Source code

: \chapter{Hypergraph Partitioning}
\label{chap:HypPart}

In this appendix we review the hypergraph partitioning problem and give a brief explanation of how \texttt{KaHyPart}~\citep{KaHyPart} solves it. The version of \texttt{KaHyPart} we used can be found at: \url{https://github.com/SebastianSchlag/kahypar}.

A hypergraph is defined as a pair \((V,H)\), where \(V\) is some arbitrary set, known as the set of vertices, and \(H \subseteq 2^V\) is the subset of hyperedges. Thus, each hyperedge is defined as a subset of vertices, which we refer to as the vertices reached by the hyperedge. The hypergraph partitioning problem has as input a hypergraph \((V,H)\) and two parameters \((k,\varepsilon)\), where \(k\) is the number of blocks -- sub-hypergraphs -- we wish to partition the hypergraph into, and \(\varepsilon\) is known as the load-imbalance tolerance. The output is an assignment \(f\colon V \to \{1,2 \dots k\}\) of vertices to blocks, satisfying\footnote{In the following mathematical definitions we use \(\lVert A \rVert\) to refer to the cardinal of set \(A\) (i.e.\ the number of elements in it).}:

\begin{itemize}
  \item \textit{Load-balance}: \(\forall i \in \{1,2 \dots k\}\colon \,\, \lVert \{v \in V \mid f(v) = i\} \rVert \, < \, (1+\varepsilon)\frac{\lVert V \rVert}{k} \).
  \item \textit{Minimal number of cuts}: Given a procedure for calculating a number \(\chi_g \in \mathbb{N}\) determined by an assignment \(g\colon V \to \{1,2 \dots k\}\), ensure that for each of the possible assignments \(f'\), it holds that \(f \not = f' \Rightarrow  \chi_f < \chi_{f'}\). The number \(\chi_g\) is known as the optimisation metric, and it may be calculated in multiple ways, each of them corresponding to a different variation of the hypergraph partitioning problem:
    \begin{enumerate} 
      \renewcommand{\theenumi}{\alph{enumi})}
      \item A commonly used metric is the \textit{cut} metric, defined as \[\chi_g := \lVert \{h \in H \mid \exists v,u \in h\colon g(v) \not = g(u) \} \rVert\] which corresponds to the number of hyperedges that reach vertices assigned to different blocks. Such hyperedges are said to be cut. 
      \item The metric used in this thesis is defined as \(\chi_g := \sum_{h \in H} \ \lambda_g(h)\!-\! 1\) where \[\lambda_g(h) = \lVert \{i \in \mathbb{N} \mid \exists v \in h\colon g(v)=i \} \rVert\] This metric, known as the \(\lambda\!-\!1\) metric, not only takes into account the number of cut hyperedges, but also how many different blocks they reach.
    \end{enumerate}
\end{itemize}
★ ★ ★ ★
### Assignment
Your answer must be the records above, repeated exactly.

### Response below
Source code

: \chapter{Hypergraph Partitioning}
\label{chap:HypPart}

In this appendix we review the hypergraph partitioning problem and give a brief explanation of how \texttt{KaHyPart}~\citep{KaHyPart} solves it. The version of \texttt{KaHyPart} we used can be found at: \url{https://github.com/SebastianSchlag/kahypar}.

A hypergraph is defined as a pair \((V,H)\), where \(V\) is some arbitrary set, known as the set of vertices, and \(H \subseteq 2^V\) is the subset of hyperedges. Thus, each hyperedge is defined as a subset of vertices, which we refer to as the vertices reached by the hyperedge. The hypergraph partitioning problem has as input a hypergraph \((V,H)\) and two parameters \((k,\varepsilon)\), where \(k\) is the number of blocks -- sub-hypergraphs -- we wish to partition the hypergraph into, and \(\varepsilon\) is known as the load-imbalance tolerance. The output is an assignment \(f\colon V \to \{1,2 \dots k\}\) of vertices to blocks, satisfying\footnote{In the following mathematical definitions we use \(\lVert A \rVert\) to refer to the cardinal of set \(A\) (i.e.\ the number of elements in it).}:

\begin{itemize}
  \item \textit{Load-balance}: \(\forall i \in \{1,2 \dots k\}\colon \,\, \lVert \{v \in V \mid f(v) = i\} \rVert \, < \, (1+\varepsilon)\frac{\lVert V \rVert}{k} \).
  \item \textit{Minimal number of cuts}: Given a procedure for calculating a number \(\chi_g \in \mathbb{N}\) determined by an assignment \(g\colon V \to \{1,2 \dots k\}\), ensure that for each of the possible assignments \(f'\), it holds that \(f \not = f' \Rightarrow  \chi_f < \chi_{f'}\). The number \(\chi_g\) is known as the optimisation metric, and it may be calculated in multiple ways, each of them corresponding to a different variation of the hypergraph partitioning problem:
    \begin{enumerate} 
      \renewcommand{\theenumi}{\alph{enumi})}
      \item A commonly used metric is the \textit{cut} metric, defined as \[\chi_g := \lVert \{h \in H \mid \exists v,u \in h\colon g(v) \not = g(u) \} \rVert\] which corresponds to the number of hyperedges that reach vertices assigned to different blocks. Such hyperedges are said to be cut. 
      \item The metric used in this thesis is defined as \(\chi_g := \sum_{h \in H} \ \lambda_g(h)\!-\! 1\) where \[\lambda_g(h) = \lVert \{i \in \mathbb{N} \mid \exists v \in h\colon g(v)=i \} \rVert\] This metric, known as the \(\lambda\!-\!1\) metric, not only takes into account the number of cut hyperedges, but also how many different blocks they reach.
    \end{enumerate}
\end{itemize}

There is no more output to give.